I have processed through some different ways to leverage an agenda and categorized them in this post. I also took pictures of different agendas I have used in the past week. Be aware that my observations/suggestions are in reference to Spanish and may not apply to all languages. I only have example agendas in Spanish.
Here is a list of ways that I get a lot of mileage out of the agenda. I don’t use all of them daily, but as they seem relevant. I typically spend about 4 minutes on the agenda for 7th grade. I typically spend less for 8th grade because we don’t translate as much of the agenda.
Vocabulary
Like any comprehensible reading passage, keep a good balance between the quantity of new words you introduce in the agenda so students can use context to figure out the new word. Alternately you can just define the new word the first couple of times as well and help them through it.
- Each day as part of your agenda consider reading and/or questioning about the day and date. This will help reinforce days, numbers 1-31, and months in a logical context.
- Have students spell out words from the agenda periodically to reinforce the alphabet. Introduce new letters over time as they seem to be ready. A place that I regularly spell out words and eventually ask students to spell with me are days, numbers and months. It is just part of the routine. Possibly consider using this in conjunction with an alphabet song in your language.
- Include a question each day to review with the class- How are you? What’s the weather like? etc. Ask for a choral response from the group or do a quick pair practice of the question. Shelter the quantity of answers for kids to respond with at first (ex.: How are you?- fine, so-so, not well). When you revisit the question start adding other responses based on frequency of use and keep building options over time.
- Teach any vocabulary that is relevant to an agenda in a natural context. You can integrate almost any vocabulary you want to reinforce.
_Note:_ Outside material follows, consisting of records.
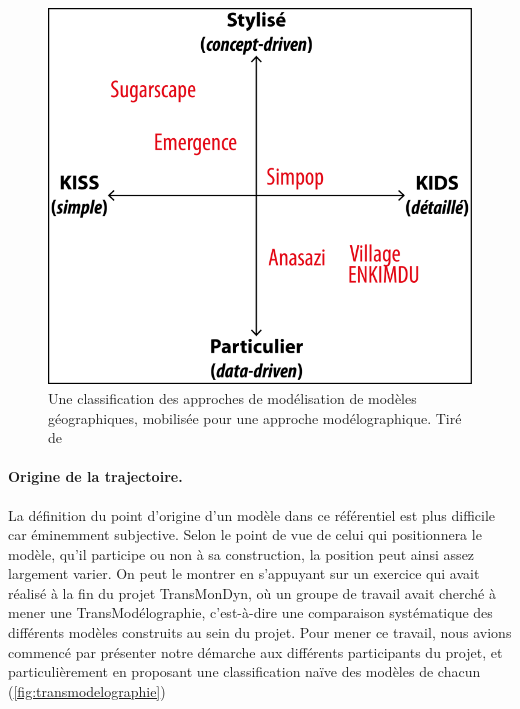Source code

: \begin{figure}[H]
	\centering
	\includegraphics[width=.725\linewidth]{img/modelographie_fer-a-cheval.png}
	\caption[Une \og classification des approches de modélisation\fg{} de modèles géographiques.]{Une \og classification des approches de modélisation\fg{} de modèles géographiques, mobilisée pour une approche \og modélographique\fg{}.
	Tiré de \textcite[Figure 1]{schmitt_modelographie_2013}}
	\label{fig:modelographie}
\end{figure}


\paragraph{Origine de la trajectoire.}

La définition du point d'origine d'un modèle dans ce référentiel est plus difficile car éminemment subjective.
Selon le point de vue de celui qui positionnera le modèle, qu'il participe ou non à sa construction, la position peut ainsi assez largement varier.
On peut le montrer en s'appuyant sur un exercice qui avait réalisé à la fin du projet TransMonDyn, où un groupe de travail avait cherché à mener une \og TransModélographie\fg{}, c'est-à-dire une comparaison systématique des différents modèles construits au sein du projet.
Pour mener ce travail, nous avions commencé par présenter notre démarche aux différents participants du projet, et particulièrement en proposant une classification \og naïve\fg{} des modèles de chacun (\cref{fig:transmodelographie})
For example, with school supplies you could write: Today you are going to write with a pencil on the paper in your notebook. You are going to use the stapler to put your writing sample in your notebook. First, you need to take your book out and put it on your table, etc. Integrating vocabulary like that will serve the purpose of keeping it fresh in your students’ minds and/or give you a way to teach some thematic vocabulary in a context for a purpose.
- Expand students’ vocabulary. Teach synonyms for words- once they have “listens” well ingrained then switch to “hears” for example. In Spanish for example instead of always using “rápidamente”, try “velozmente”, etc. to continue to expand vocabulary and comprehension.
- Include a couple words to help students continue to grow their vocabulary that might be more of a challenge to figure out or that they need to use the context to figure out. This will offer more advanced students a challenge to figure out/new words to learn and it will offer all students support in decoding new words in a context. Then, repeat those new words until students are comfortable with the words.
Grammar Work
While I teach predominantly with comprehensible input, I do feel that for purposes of language precision and to help students transition to expectations at the high school, that there is a small place for grammar in instruction. The agenda is an easy way to integrate grammar practice on a daily basis without it feeling intrusive. Identify grammar that you need to teach or that is troublesome to students in your language. Make it a point to use those types of structures regularly so students have a chance to see them a lot. Point them out briefly and frequently. I also like to use the agenda to preview grammar that students will be responsible for knowing at some future point by giving them lots of opportunities to see it used in context ahead of time so it “looks and sounds” right to them when the time to understand it comes.
- Vary how you write the agenda. You can write it in command form, present tense, near future, future, using a mix of present and past as would be natural to express the idea, etc. Include a recap from the day before to include more past tense. Use the agenda to your advantage to support structures from the current lesson or ones you want to start previewing for future lessons, etc.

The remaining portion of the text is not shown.